* _What you will do_
All that should come back is the lines of the data below from the one containing "present in a sub-folder" to the one containing "available in a sub-folder", inclusive, exactly as they stand.

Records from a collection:
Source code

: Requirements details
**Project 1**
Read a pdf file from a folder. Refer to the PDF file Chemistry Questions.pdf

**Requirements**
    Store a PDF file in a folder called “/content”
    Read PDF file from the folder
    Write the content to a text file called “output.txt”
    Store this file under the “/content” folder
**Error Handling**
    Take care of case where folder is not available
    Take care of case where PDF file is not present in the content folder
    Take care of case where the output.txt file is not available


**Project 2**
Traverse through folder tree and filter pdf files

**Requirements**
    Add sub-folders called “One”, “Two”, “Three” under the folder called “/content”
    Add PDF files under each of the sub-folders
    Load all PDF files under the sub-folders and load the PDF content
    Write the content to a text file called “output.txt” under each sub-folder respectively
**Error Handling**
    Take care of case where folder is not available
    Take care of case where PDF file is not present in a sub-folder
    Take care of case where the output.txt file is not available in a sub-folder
==
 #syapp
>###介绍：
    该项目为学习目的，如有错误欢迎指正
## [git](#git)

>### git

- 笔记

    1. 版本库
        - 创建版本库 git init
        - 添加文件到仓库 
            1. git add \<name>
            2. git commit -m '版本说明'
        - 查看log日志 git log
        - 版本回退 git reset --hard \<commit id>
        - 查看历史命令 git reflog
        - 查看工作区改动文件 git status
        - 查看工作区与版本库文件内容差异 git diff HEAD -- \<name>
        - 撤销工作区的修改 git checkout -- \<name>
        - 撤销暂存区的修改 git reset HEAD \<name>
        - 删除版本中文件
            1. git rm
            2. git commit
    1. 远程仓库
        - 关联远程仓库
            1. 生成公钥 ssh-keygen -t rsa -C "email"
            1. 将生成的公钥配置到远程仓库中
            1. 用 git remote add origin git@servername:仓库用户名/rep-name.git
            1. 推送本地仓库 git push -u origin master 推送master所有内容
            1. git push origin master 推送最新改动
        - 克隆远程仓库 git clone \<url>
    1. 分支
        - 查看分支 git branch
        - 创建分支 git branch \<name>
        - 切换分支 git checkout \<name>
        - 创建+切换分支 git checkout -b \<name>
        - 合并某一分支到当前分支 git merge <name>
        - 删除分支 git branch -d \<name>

* _Exercise response_
    Take care of case where PDF file is not present in a sub-folder
    Take care of case where the output.txt file is not available in a sub-folder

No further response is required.